[[ Data to examine open ]]
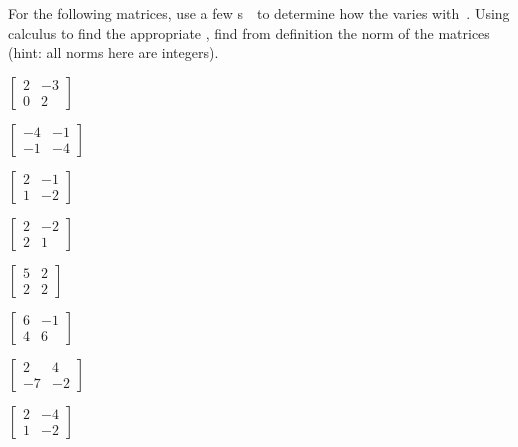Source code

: \begin{exercise} \label{eg:}
For the following matrices, use a few s~\xv\ to determine how the  varies with~\xv.
Using calculus to find the appropriate , find from definition the norm of the matrices (hint: all norms here are integers).
\begin{parts}
\item \(\begin{bmatrix} 2&-3\\0&2 \end{bmatrix}\)
\item \(\begin{bmatrix} -4&-1\\-1&-4 \end{bmatrix}\)
\item \(\begin{bmatrix} 2&-1\\1&-2 \end{bmatrix}\)
\item \(\begin{bmatrix} 2&-2\\2&1 \end{bmatrix}\)
\item \(\begin{bmatrix} 5&2\\2&2 \end{bmatrix}\)
\item \(\begin{bmatrix} 6&-1\\4&6 \end{bmatrix}\)
\item \(\begin{bmatrix} 2&4\\-7&-2 \end{bmatrix}\)
\item \(\begin{bmatrix} 2&-4\\1&-2 \end{bmatrix}\)
\end{parts}
\begin{comment}
\begin{verbatim}
format rat
for i=1:99
a=round(randn(2)*4); [~,d]=rat(svd(a),1e-6);
if max(d(:))<7, if sum(abs(a(:))>0)>2, as=[a svd(a)], end, end
end
\end{verbatim}
\end{comment}
\end{exercise}




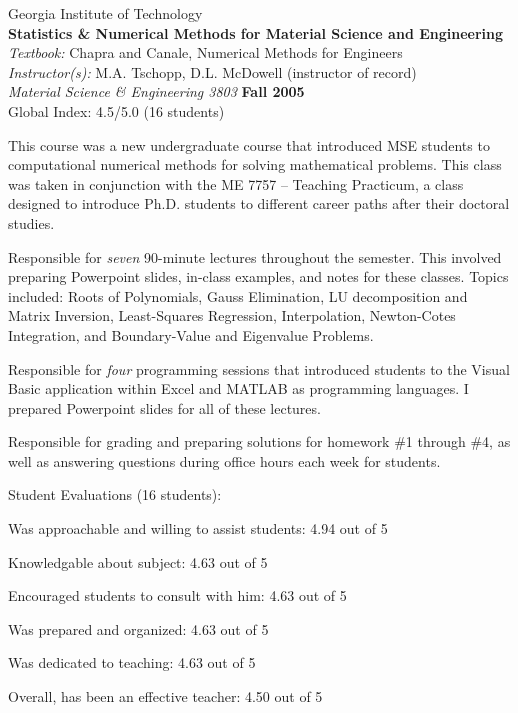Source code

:Georgia Institute of Technology \\
{\bf Statistics \& Numerical Methods for Material Science and Engineering} \\ 
{\it Textbook:} Chapra and Canale, {Numerical Methods for Engineers} \\
{\it Instructor(s):} M.A. Tschopp, D.L. McDowell (instructor of record) \\
{\em Material Science \& Engineering 3803} \hfill    {\bf Fall 2005} \\
Global Index: 4.5/5.0 (16 students)

\begin{list2}
\vspace*{.05in}
\item This course was a new undergraduate course that introduced MSE students to computational numerical methods for solving mathematical problems.  This class was taken in conjunction with the ME 7757 -- Teaching Practicum, a class designed to introduce Ph.D. students to different career paths after their doctoral studies.
\item	Responsible for \textit{seven} 90-minute lectures throughout the semester.  This involved preparing Powerpoint slides, in-class examples, and notes for these classes.  Topics included: Roots of Polynomials, Gauss Elimination, LU decomposition and Matrix Inversion, Least-Squares Regression, Interpolation, Newton-Cotes Integration, and Boundary-Value and Eigenvalue Problems.
\item	Responsible for \textit{four} programming sessions that introduced students to the Visual Basic application within Excel and MATLAB as programming languages.  I prepared Powerpoint slides for all of these lectures. 
\item	Responsible for grading and preparing solutions for homework \#1 through \#4, as well as answering questions during office hours each week for students.  
\item	Student Evaluations (16 students):
	\begin{list2}
	\item Was approachable and willing to assist students: 4.94 out of 5
	\item Knowledgable about subject: 4.63 out of 5
	\item Encouraged students to consult with him: 4.63 out of 5
	\item Was prepared and organized: 4.63 out of 5
	\item Was dedicated to teaching: 4.63 out of 5
	\item Overall, has been an effective teacher: 4.50 out of 5
	\end{list2}
\end{list2}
[[ Data to examine closed ]]
To do: Repeat the material above word for word but skip the images.

Answer to the problem:
Source code

: \begin{exercise} \label{eg:}
For the following matrices, use a few s~\xv\ to determine how the  varies with~\xv.
Using calculus to find the appropriate , find from definition the norm of the matrices (hint: all norms here are integers).
\begin{parts}
\item \(\begin{bmatrix} 2&-3\\0&2 \end{bmatrix}\)
\item \(\begin{bmatrix} -4&-1\\-1&-4 \end{bmatrix}\)
\item \(\begin{bmatrix} 2&-1\\1&-2 \end{bmatrix}\)
\item \(\begin{bmatrix} 2&-2\\2&1 \end{bmatrix}\)
\item \(\begin{bmatrix} 5&2\\2&2 \end{bmatrix}\)
\item \(\begin{bmatrix} 6&-1\\4&6 \end{bmatrix}\)
\item \(\begin{bmatrix} 2&4\\-7&-2 \end{bmatrix}\)
\item \(\begin{bmatrix} 2&-4\\1&-2 \end{bmatrix}\)
\end{parts}
\begin{comment}
\begin{verbatim}
format rat
for i=1:99
a=round(randn(2)*4); [~,d]=rat(svd(a),1e-6);
if max(d(:))<7, if sum(abs(a(:))>0)>2, as=[a svd(a)], end, end
end
\end{verbatim}
\end{comment}
\end{exercise}




Source code

:Georgia Institute of Technology \\
{\bf Statistics \& Numerical Methods for Material Science and Engineering} \\ 
{\it Textbook:} Chapra and Canale, {Numerical Methods for Engineers} \\
{\it Instructor(s):} M.A. Tschopp, D.L. McDowell (instructor of record) \\
{\em Material Science \& Engineering 3803} \hfill    {\bf Fall 2005} \\
Global Index: 4.5/5.0 (16 students)

\begin{list2}
\vspace*{.05in}
\item This course was a new undergraduate course that introduced MSE students to computational numerical methods for solving mathematical problems.  This class was taken in conjunction with the ME 7757 -- Teaching Practicum, a class designed to introduce Ph.D. students to different career paths after their doctoral studies.
\item	Responsible for \textit{seven} 90-minute lectures throughout the semester.  This involved preparing Powerpoint slides, in-class examples, and notes for these classes.  Topics included: Roots of Polynomials, Gauss Elimination, LU decomposition and Matrix Inversion, Least-Squares Regression, Interpolation, Newton-Cotes Integration, and Boundary-Value and Eigenvalue Problems.
\item	Responsible for \textit{four} programming sessions that introduced students to the Visual Basic application within Excel and MATLAB as programming languages.  I prepared Powerpoint slides for all of these lectures. 
\item	Responsible for grading and preparing solutions for homework \#1 through \#4, as well as answering questions during office hours each week for students.  
\item	Student Evaluations (16 students):
	\begin{list2}
	\item Was approachable and willing to assist students: 4.94 out of 5
	\item Knowledgable about subject: 4.63 out of 5
	\item Encouraged students to consult with him: 4.63 out of 5
	\item Was prepared and organized: 4.63 out of 5
	\item Was dedicated to teaching: 4.63 out of 5
	\item Overall, has been an effective teacher: 4.50 out of 5
	\end{list2}
\end{list2}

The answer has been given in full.